Durch die Aufschüttung und die Begrünung gilt die Steinmauer nicht mehr als reine Begrenzung. Stattdessen wird sie nun als «Stützmauer» angesehen. Und diese müssen gemäss Baurecht einen halben Meter Abstand zum Strassenrand einhalten – Böschs Mauer hat einen Abstand von rund 10 Zentimetern, hält die Rekurskommission der Stadt St. Gallen fest.
«Das ist doch ‹bireweich›», meint Bösch entrüstet. «Erst heissts, die Mauer sei zu hoch, dann solls plötzlich eine Stützmauer sein. Ich wollte einfach nur die Mauer schön gestalten. Das heisst aber noch lange nicht, dass sie eine Stützfunktion wahrnimmt!»
«Es ist nichts abgerutscht»
Ein externes Gutachten, welches BLICK vorliegt, attestiert der Mauer «keine oder nur eine sehr geringfügige Stützfunktion». Konkret heisst es: «Die Mauer (...) kann in der besichtigten Ausführung keine Stützfunktion eines dahinterliegenden Geländes übernehmen.»
Bösch legt dieses der Verwaltung vor. Die Behörden ihrerseits verlangen, dass der Senior die Aufschüttung entfernt. Stadtrat und Baudirektor Markus Buschor (60) hält fest: «Die Verwaltung hat das Gespräch mit Herrn Bösch gesucht und ihm erklärt, dass die Aufschüttung die Sachlage verändert.» Der Anwohner habe die Möglichkeit bekommen, die Aufschüttung zu entfernen.
Begründung unter anderem mit Wikipedia
Bösch will das nicht akzeptieren, zieht weiter vor den Kanton. «Die Mauer nimmt keine Stützfunktion wahr, sie ist nicht einmal im Boden verankert», meint er.
Die kantonalen Behörden schmettern seinen Rekurs ab. Es handle sich um ein «Bauwerk, das regelmässig zur Sicherung von Einschnitts- und Dammböschungen dient», schreibt der Kanton im Urteil. Gestützt ist die Definition unter anderem auf einen Wikipedia-Artikel.
«Das war der Gipfel für mich.
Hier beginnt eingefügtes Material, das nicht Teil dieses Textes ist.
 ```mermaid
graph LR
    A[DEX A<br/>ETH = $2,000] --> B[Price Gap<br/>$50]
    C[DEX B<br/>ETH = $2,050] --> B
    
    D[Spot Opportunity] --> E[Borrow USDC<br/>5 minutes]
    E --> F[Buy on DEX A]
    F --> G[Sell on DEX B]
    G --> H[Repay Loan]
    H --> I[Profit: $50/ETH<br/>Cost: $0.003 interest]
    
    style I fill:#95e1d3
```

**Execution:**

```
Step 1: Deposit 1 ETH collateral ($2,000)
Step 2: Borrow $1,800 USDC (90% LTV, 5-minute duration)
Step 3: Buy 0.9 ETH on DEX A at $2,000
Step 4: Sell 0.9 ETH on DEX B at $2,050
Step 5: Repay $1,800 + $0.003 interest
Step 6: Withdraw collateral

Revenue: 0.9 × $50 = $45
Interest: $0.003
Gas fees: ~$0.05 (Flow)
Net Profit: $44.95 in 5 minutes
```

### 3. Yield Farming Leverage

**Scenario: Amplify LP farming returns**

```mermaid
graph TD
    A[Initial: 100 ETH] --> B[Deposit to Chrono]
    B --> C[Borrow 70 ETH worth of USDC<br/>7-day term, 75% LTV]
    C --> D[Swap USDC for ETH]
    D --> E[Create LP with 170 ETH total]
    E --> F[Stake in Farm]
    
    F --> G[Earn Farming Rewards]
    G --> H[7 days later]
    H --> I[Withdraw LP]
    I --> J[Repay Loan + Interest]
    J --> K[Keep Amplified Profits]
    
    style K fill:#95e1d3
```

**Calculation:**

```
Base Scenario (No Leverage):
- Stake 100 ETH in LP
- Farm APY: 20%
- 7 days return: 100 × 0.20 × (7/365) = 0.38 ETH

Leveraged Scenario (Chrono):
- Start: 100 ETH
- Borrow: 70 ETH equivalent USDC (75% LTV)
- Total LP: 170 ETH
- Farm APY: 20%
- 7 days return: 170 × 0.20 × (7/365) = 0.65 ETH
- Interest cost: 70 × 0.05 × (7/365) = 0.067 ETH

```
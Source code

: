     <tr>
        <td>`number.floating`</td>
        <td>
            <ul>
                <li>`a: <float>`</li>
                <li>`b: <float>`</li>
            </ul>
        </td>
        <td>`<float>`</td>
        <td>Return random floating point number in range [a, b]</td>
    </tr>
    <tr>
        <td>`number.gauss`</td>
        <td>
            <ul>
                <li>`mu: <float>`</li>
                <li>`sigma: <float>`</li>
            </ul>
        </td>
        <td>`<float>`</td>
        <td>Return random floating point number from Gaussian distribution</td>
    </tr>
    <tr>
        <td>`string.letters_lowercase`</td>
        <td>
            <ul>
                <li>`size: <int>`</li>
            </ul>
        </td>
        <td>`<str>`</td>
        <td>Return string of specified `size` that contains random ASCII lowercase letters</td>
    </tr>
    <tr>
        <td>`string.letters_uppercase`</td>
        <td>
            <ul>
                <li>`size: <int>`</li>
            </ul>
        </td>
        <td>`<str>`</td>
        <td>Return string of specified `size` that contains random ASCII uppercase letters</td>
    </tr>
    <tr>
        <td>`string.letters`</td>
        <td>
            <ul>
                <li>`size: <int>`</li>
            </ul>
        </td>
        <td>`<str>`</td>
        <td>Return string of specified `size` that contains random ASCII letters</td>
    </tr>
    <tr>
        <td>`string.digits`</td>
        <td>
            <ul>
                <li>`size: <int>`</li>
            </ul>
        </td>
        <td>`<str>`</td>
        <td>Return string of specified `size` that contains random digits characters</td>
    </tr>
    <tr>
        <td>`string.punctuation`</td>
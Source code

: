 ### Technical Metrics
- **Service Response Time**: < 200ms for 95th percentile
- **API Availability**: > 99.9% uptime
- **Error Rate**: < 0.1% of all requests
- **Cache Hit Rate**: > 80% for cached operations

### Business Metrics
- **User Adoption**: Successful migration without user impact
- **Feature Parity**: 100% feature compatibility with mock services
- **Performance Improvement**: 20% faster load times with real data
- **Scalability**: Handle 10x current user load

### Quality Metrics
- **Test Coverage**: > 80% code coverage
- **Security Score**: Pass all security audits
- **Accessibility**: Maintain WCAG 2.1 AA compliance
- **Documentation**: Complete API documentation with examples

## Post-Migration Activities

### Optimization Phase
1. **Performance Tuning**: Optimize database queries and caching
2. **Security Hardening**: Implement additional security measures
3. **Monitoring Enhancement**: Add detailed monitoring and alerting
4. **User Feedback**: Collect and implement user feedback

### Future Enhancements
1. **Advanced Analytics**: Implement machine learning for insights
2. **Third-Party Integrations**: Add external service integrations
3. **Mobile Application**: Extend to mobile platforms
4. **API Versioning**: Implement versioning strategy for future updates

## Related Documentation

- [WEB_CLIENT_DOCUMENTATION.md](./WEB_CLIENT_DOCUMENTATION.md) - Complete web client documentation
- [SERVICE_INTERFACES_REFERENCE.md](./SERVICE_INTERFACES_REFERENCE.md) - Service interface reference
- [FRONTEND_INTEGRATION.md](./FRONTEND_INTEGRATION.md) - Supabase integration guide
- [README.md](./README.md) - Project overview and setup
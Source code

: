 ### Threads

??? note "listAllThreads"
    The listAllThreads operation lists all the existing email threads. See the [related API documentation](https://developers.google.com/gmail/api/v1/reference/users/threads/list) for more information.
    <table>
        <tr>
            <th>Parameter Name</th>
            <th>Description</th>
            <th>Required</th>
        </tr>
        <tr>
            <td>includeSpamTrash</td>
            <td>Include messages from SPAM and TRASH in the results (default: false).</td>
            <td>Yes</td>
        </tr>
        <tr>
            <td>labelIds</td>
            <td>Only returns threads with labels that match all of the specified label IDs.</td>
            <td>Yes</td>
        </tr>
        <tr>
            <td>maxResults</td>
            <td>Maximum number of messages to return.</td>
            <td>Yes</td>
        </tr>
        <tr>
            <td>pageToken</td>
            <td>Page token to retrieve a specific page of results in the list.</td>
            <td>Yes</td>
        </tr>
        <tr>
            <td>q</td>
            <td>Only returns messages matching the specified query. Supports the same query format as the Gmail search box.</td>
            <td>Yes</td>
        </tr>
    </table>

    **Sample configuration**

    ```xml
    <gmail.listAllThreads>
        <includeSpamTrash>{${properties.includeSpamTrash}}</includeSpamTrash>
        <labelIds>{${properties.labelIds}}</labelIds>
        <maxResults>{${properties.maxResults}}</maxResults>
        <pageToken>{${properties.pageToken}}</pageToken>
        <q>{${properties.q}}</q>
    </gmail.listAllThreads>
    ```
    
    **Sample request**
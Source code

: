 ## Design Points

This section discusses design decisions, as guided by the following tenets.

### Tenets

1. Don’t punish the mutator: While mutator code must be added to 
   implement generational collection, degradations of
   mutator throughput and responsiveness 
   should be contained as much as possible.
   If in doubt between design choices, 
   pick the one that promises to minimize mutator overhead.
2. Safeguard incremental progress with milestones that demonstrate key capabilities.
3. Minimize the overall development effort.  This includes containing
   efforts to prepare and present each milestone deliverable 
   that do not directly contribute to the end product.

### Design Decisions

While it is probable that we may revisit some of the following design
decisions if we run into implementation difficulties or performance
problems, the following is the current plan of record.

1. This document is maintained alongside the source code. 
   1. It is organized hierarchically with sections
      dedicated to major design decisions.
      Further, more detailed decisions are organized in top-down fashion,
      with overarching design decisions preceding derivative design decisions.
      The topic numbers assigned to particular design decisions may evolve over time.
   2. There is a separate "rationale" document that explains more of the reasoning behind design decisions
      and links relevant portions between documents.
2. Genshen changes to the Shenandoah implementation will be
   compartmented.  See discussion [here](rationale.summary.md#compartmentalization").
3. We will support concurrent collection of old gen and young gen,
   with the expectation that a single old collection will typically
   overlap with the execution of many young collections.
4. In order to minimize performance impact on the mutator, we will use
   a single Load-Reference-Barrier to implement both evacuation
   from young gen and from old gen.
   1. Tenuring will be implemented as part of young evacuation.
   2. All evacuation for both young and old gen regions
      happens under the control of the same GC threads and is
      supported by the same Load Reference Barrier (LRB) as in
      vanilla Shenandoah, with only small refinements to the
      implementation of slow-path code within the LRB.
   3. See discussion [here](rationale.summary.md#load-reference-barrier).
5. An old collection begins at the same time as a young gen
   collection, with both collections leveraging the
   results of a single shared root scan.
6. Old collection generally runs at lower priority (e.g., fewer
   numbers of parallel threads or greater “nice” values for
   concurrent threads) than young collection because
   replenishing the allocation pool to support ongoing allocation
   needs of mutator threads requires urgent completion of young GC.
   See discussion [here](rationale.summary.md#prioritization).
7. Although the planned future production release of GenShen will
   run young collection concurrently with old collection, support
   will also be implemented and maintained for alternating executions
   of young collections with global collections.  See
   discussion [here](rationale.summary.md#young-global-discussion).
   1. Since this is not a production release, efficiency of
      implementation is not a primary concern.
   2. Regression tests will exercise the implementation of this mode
Ich habe selbst im Bauwesen gearbeitet und kenne mich daher aus. Dass nun Wikipedia-Artikel, die nicht mal in den Schulen als sichere Quellen benutzt werden dürfen, in rechtlichen Urteilen auftauchen, ist für mich unbegreiflich», sagt Bösch.
Stadt kann nichts mehr machen
Stadtrat Markus Buschor hat zwischenzeitlich das Gespräch mit Walter Bösch gesucht: «Ich kann den Frust der Familie nachvollziehen, aber die Bauordnung gilt nun mal für alle», sagt Buschor zu BLICK.
Weil der Fall inzwischen von der kantonalen Rekurskommission beurteilt wurde, seien ihm die Hände gebunden: «Im vorliegenden Fall gibt es mittlerweile ein Urteil einer höheren Instanz. Darum können wir nichts mehr tun.»
Abriss ist unumgänglich
Bösch hätte den Fall ans Verwaltungsgericht weiterziehen können. Doch das ist ihm zu teuer. Als Beweis, dass die Mauer keine Stützfunktion wahrnimmt, lässt der Senior die Bepflanzung und die Erde entfernen. Doch dafür ist es nun zu spät: Die Rekursfrist ist verstrichen. Und die Mauer muss weg.
Das Baudepartement des Kantons St. Gallen meint: «Von unserer Seite besteht keine Möglichkeit, in der Sache noch eine gütliche Einigung herbeizuführen. Der Rekurrent hat das Verfahren nicht an die nächste Instanz weitergezogen. Es gibt nun keine Rechtsmittel mehr.»
Heisst: Walter Bösch muss seine Mauer abreissen lassen. Endgültig.